Rendered images with source text
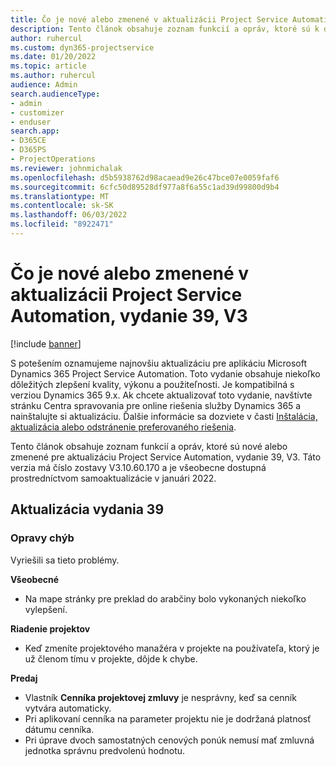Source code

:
 ```yaml
---
title: Čo je nové alebo zmenené v aktualizácii Project Service Automation, vydanie 39, V3
description: Tento článok obsahuje zoznam funkcií a opráv, ktoré sú k dispozícii v aktualizácii Microsoft Dynamics 365 Project Service Automation, vydanie 39, V3.
author: ruhercul
ms.custom: dyn365-projectservice
ms.date: 01/20/2022
ms.topic: article
ms.author: ruhercul
audience: Admin
search.audienceType:
- admin
- customizer
- enduser
search.app:
- D365CE
- D365PS
- ProjectOperations
ms.reviewer: johnmichalak
ms.openlocfilehash: d5b5938762d98acaead9e26c47bce07e0059faf6
ms.sourcegitcommit: 6cfc50d89528df977a8f6a55c1ad39d99800d9b4
ms.translationtype: MT
ms.contentlocale: sk-SK
ms.lasthandoff: 06/03/2022
ms.locfileid: "8922471"
---
```

# <a name="whats-new-or-changed-in-project-service-automation-update-release-39-v3"></a>Čo je nové alebo zmenené v aktualizácii Project Service Automation, vydanie 39, V3

[!include [banner](../includes/psa-now-project-operations.md)]

S potešením oznamujeme najnovšiu aktualizáciu pre aplikáciu Microsoft Dynamics 365 Project Service Automation. Toto vydanie obsahuje niekoľko dôležitých zlepšení kvality, výkonu a použiteľnosti. Je kompatibilná s verziou Dynamics 365 9.x. Ak chcete aktualizovať toto vydanie, navštívte stránku Centra spravovania pre online riešenia služby Dynamics 365 a nainštalujte si aktualizáciu. Ďalšie informácie sa dozviete v časti [Inštalácia, aktualizácia alebo odstránenie preferovaného riešenia](/power-platform/admin/install-remove-preferred-solution).

Tento článok obsahuje zoznam funkcií a opráv, ktoré sú nové alebo zmenené pre aktualizáciu Project Service Automation, vydanie 39, V3. Táto verzia má číslo zostavy V3.10.60.170 a je všeobecne dostupná prostredníctvom samoaktualizácie v januári 2022.

## <a name="update-release-39"></a>Aktualizácia vydania 39

### <a name="bug-fixes"></a>Opravy chýb

Vyriešili sa tieto problémy.

**Všeobecné**

- Na mape stránky pre preklad do arabčiny bolo vykonaných niekoľko vylepšení.

**Riadenie projektov**

- Keď zmeníte projektového manažéra v projekte na používateľa, ktorý je už členom tímu v projekte, dôjde k chybe.

**Predaj**

- Vlastník **Cenníka projektovej zmluvy** je nesprávny, keď sa cenník vytvára automaticky. 
- Pri aplikovaní cenníka na parameter projektu nie je dodržaná platnosť dátumu cenníka.
- Pri úprave dvoch samostatných cenových ponúk nemusí mať zmluvná jednotka správnu predvolenú hodnotu.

■ **Task goal**: What is needed is an exact retyping of the lines from the start of the data through the line with "[!include [banner](../includes/psa-now-project-operations.md)]", with both end lines kept and every picture left out.

■ **Expected answer**:
Source code

:
 ```yaml
---
title: Čo je nové alebo zmenené v aktualizácii Project Service Automation, vydanie 39, V3
description: Tento článok obsahuje zoznam funkcií a opráv, ktoré sú k dispozícii v aktualizácii Microsoft Dynamics 365 Project Service Automation, vydanie 39, V3.
author: ruhercul
ms.custom: dyn365-projectservice
ms.date: 01/20/2022
ms.topic: article
ms.author: ruhercul
audience: Admin
search.audienceType:
- admin
- customizer
- enduser
search.app:
- D365CE
- D365PS
- ProjectOperations
ms.reviewer: johnmichalak
ms.openlocfilehash: d5b5938762d98acaead9e26c47bce07e0059faf6
ms.sourcegitcommit: 6cfc50d89528df977a8f6a55c1ad39d99800d9b4
ms.translationtype: MT
ms.contentlocale: sk-SK
ms.lasthandoff: 06/03/2022
ms.locfileid: "8922471"
---
```

# <a name="whats-new-or-changed-in-project-service-automation-update-release-39-v3"></a>Čo je nové alebo zmenené v aktualizácii Project Service Automation, vydanie 39, V3

[!include [banner](../includes/psa-now-project-operations.md)]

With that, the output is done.